I say it doesn’t have to work out this way. There’s a post-generification breakout strategy for AT&T, but it would require a massive rethinking of its brand and marketing communications. Here are the three core realizations the company’s brain trust would have to reach:

  • Acknowledge that the iPhone isn’t just another phone. It comes from Apple, which has a much deeper and more compelling relationship with its customers than, say, Motorola or Nokia. With iPad just starting its growth curve its likely that AT&T will have even more customers who live in multiple Apple gizmo households. Does its pricing strategy reflect this reality? Are there upgrade/replacement deals that should be struck with Apple, since those behaviors are predictable? Does a dedicated team within AT&T look at the exigencies of the market, and have the authority and autonomy to craft the company’s strategy?
  • Admit that smartphones aren’t terribly smart. With multiple providers putting things on them, the gizmos run a high risk of conflicting or crashing, yet no entity supports the devices in their entirety. I know this from personal experience, as a problem with the third-party email service on my iPhone meant that I had to check with three help desks (none of which were much help). There’s a ghost in these machines for which nobody is responsible, so imagine if AT&T figured out how to step up to the plate? Multiple years of operating experience would make it heads-and-shoulders more qualified to provide that support than any carrier who gets into the game tomorrow.
  • Understand customer service as benefits, not fixes. One of the most damaging conventional wisdom approaches to customer service is that it’s all about fixing the squeaky wheels: considerable time and resources get wasted trying to track and reverse the limited number of dissatisfied customers (or simply critics) who share their disappointments via Twitter or other social media tools.
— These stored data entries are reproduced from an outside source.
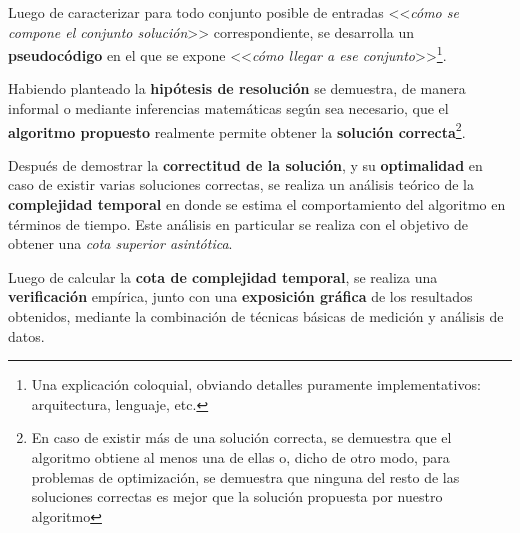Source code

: \documentclass[11pt, a4paper, twoside]{article}
\begin{document}
Luego de caracterizar para todo conjunto posible de entradas <<\textit{cómo se compone el conjunto solución}>> correspondiente, se desarrolla un \textbf{pseudocódigo} en el que se expone <<\textit{cómo llegar a ese conjunto}>>\footnote{Una explicación coloquial, obviando detalles puramente implementativos: arquitectura, lenguaje, etc.}.

Habiendo planteado la \textbf{hipótesis de resolución} se demuestra, de manera informal o mediante inferencias matemáticas según sea necesario, que el \textbf{algoritmo propuesto} realmente permite obtener la \textbf{solución correcta}\footnote{En caso de existir más de una solución correcta, se demuestra que el algoritmo obtiene al menos una de ellas o, dicho de otro modo, para problemas de optimización, se demuestra que ninguna del resto de las soluciones correctas es mejor que la solución propuesta por nuestro algoritmo}.

Después de demostrar la \textbf{correctitud de la solución}, y su \textbf{optimalidad} en caso de existir varias soluciones correctas, se realiza un análisis teórico de la \textbf{complejidad temporal} en donde se estima el comportamiento del algoritmo en términos de tiempo. Este análisis en particular se realiza con el objetivo de obtener una \textit{cota superior asintótica}.

Luego de calcular la \textbf{cota de complejidad temporal}, se realiza una \textbf{verificación} empírica, junto con una \textbf{exposición gráfica} de los resultados obtenidos, mediante la combinación de técnicas básicas de medición y análisis de datos.
\end{document}
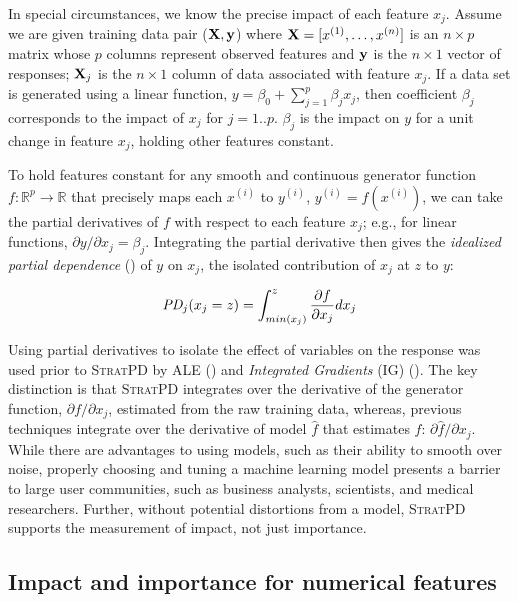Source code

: \documentclass[11pt]{article}
\newcommand{\spd}{\fontfamily{cmr}\textsc{\small StratPD}}
\renewcommand{\xi}{x^{(i)}}
\begin{document}
In special circumstances, we know the precise impact of each feature $x_j$. Assume we are given training data pair ($\bf X, y$) where ${\bf X} = [x^{(1)}, \ldots, x^{(n)}]$ is an $n \times p$ matrix whose $p$ columns represent observed features and ${\bf y}$ is the $n \times 1$ vector of responses; ${\bf X}_j$ is the $n \times 1$ column of data associated with feature $x_j$.  If a data set is generated using a linear function, $y = \beta_0 + \sum_{j=1}^p \beta_j x_j$, then coefficient $\beta_j$ corresponds  to the impact of $x_j$ for $j=1..p$.  $\beta_j$ is the impact on $y$ for a unit change in feature $x_j$, holding other features constant.

To hold features constant for any smooth and continuous generator function $f:\mathbb{R}^{p} \rightarrow \mathbb{R}$ that precisely maps each $\xi$ to $y^{(i)}$, ${y^{(i)}} = f(\xi)$, we can take the partial derivatives of $f$ with respect to each feature $x_j$; e.g., for linear functions, ${\partial y}/{\partial x_j}=\beta_j$. Integrating the partial derivative then gives the {\em idealized partial dependence} (\citealt{stratpd}) of $y$ on $x_j$, the isolated contribution of $x_j$ at $z$ to $y$:

\begin{equation}\label{eq:pd}
\text{\it PD}_j(x_j = z) = \int_{min(x_j)}^z \frac{\partial f}{\partial x_j} dx_j
\end{equation}

Using partial derivatives to isolate the effect of variables on the response was used prior to \spd{} by ALE (\citealt{ALE}) and {\em Integrated Gradients} (IG) (\citealt{intgrad}). The key distinction is that  \spd{} integrates over the derivative of the generator function, ${\partial f}/{\partial x_j}$, estimated from the raw training data, whereas, previous techniques integrate over the derivative of model $\hat{f}$ that estimates $f$: ${\partial \hat{f}}/{\partial x_j}$. While there are advantages to using models, such as their ability to smooth over noise, properly choosing and tuning a machine learning model presents a barrier to large user communities, such as business analysts, scientists, and medical researchers. Further, without potential distortions from a model, \spd{} supports the measurement of impact, not just importance.

\subsection{Impact and importance for numerical features}
\end{document}
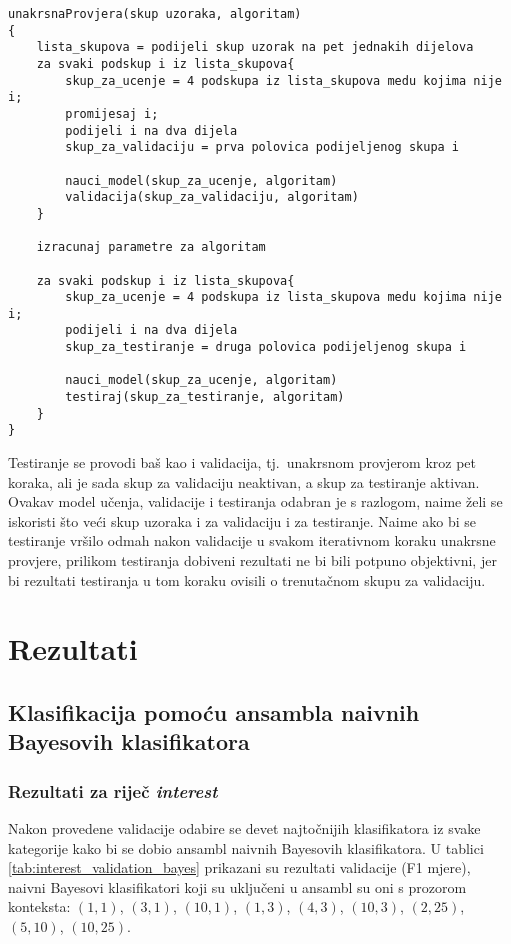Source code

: \documentclass[10pt, a4paper]{article}
\begin{document}
\begin{lstlisting}[label=lst:Convolution1D,caption= Pseudok\^od implementirane unakrsne provjere]
unakrsnaProvjera(skup uzoraka, algoritam)
{
	lista_skupova = podijeli skup uzorak na pet jednakih dijelova
	za svaki podskup i iz lista_skupova{
		skup_za_ucenje = 4 podskupa iz lista_skupova medu kojima nije i;
		promijesaj i;
		podijeli i na dva dijela
		skup_za_validaciju = prva polovica podijeljenog skupa i
		
		nauci_model(skup_za_ucenje, algoritam)
		validacija(skup_za_validaciju, algoritam)
	}
		
	izracunaj parametre za algoritam
	
	za svaki podskup i iz lista_skupova{
		skup_za_ucenje = 4 podskupa iz lista_skupova medu kojima nije i;
		podijeli i na dva dijela
		skup_za_testiranje = druga polovica podijeljenog skupa i
		
		nauci_model(skup_za_ucenje, algoritam)
		testiraj(skup_za_testiranje, algoritam)
	} 	
}
\end{lstlisting}


Testiranje se provodi baš kao i validacija, tj.~unakrsnom provjerom kroz pet koraka, 
ali je sada skup za validaciju neaktivan, a skup za testiranje aktivan.
Ovakav model učenja, validacije i testiranja odabran je s razlogom, naime
želi se iskoristi što veći skup uzoraka i za validaciju i za testiranje.
Naime ako bi se testiranje vršilo odmah nakon validacije u svakom iterativnom
koraku unakrsne provjere, prilikom testiranja dobiveni rezultati ne bi bili
potpuno objektivni, jer bi rezultati testiranja u tom koraku ovisili
o trenutačnom skupu za validaciju. %

\section{Rezultati}
\subsection{Klasifikacija pomoću ansambla naivnih Bayesovih klasifikatora}
\subsubsection{Rezultati za riječ \emph{interest}} 
Nakon provedene validacije odabire se devet najtočnijih klasifikatora iz
svake kategorije kako bi se dobio ansambl naivnih Bayesovih klasifikatora. 
U tablici \ref{tab:interest_validation_bayes} prikazani su rezultati
validacije (F1 mjere), naivni Bayesovi klasifikatori koji su uključeni u ansambl su oni
s prozorom konteksta: $(1,1)$, $(3,1)$, $(10,1)$,
$(1,3)$, $(4,3)$, $(10,3)$, $(2,25)$, $(5,10)$, $(10,25)$.
\end{document}
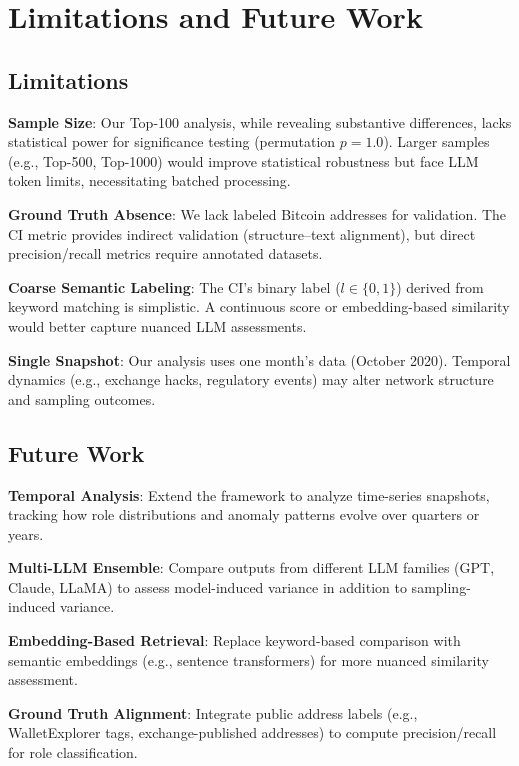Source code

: \section{Limitations and Future Work}\label{sec:limitations}

\subsection{Limitations}

\textbf{Sample Size}: Our Top-100 analysis, while revealing substantive differences, lacks statistical power for significance testing (permutation $p{=}1.0$). Larger samples (e.g., Top-500, Top-1000) would improve statistical robustness but face LLM token limits, necessitating batched processing.

\textbf{Ground Truth Absence}: We lack labeled Bitcoin addresses for validation. The CI metric provides indirect validation (structure--text alignment), but direct precision/recall metrics require annotated datasets.

\textbf{Coarse Semantic Labeling}: The CI's binary label ($l \in \{0,1\}$) derived from keyword matching is simplistic. A continuous score or embedding-based similarity would better capture nuanced LLM assessments.

\textbf{Single Snapshot}: Our analysis uses one month's data (October 2020). Temporal dynamics (e.g., exchange hacks, regulatory events) may alter network structure and sampling outcomes.

\subsection{Future Work}

\textbf{Temporal Analysis}: Extend the framework to analyze time-series snapshots, tracking how role distributions and anomaly patterns evolve over quarters or years.

\textbf{Multi-LLM Ensemble}: Compare outputs from different LLM families (GPT, Claude, LLaMA) to assess model-induced variance in addition to sampling-induced variance.

\textbf{Embedding-Based Retrieval}: Replace keyword-based comparison with semantic embeddings (e.g., sentence transformers) for more nuanced similarity assessment.

\textbf{Ground Truth Alignment}: Integrate public address labels (e.g., WalletExplorer tags, exchange-published addresses) to compute precision/recall for role classification.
The logic is that these negatives impact sales negatively, so turning them around supports sales. Not so much. For every tweeted complaint there are usually many more that suffer in silence, only to vote later by skipping a repurchase, upgrade, or subscription renewal. AT&T could do well to find ways to fix these problems before they happen (start with simplifying the overly-complicated IVR) and, more importantly, find ways to offer added-value (or simply recognized value) for all the good things it can/could do. 

In other words, AT&T’s breakout strategy could be to keep its iPhone customers instead of accepting that they’ll switch with the same (or greater) frequency than average users. It could rethink its plans based on the unique context of its customer relationships. Different deals. Pricing. Service. Added benefits. Make doing it a corporate priority.  

It’s probably too late, of course. It should have started this strategy the day it signed its deal with Apple a few years ago and, as a current customer, I can tell you that I don’t see any evidence that it did so. Perhaps AT&T wants to get out of the iPhone business because, as one Dim Bulber suggested to me, it has strained its system and distracted it from building a truly integrated offering (another reader said that she thought volume-based data usage charges were coming, which would be a sign that AT&T isn’t happy with the current arrangement anyway).

So its breakout strategy is to encourage iPhone users to defect? Naw. It wants the customers, I bet, but it doesn’t know how to keep them. It has paid a lot of money to assorted experts who’ve advised it how to do the absolutely right, best, most strategic things in branding and marketing communications…with the result that it has the affections of a handful of users. 

What a missed opportunity! The company literally bought exclusive access to highly motivated and profitable customers, and then squandered its resources instead of earning the right to call them dedicated, happy AT&T customers. 

Still, I believe that taking even small steps in the direction of a breakout strategy might help save some of those customers and profits. How isn’t the question at this point, but rather why not? Only AT&T can answer that one.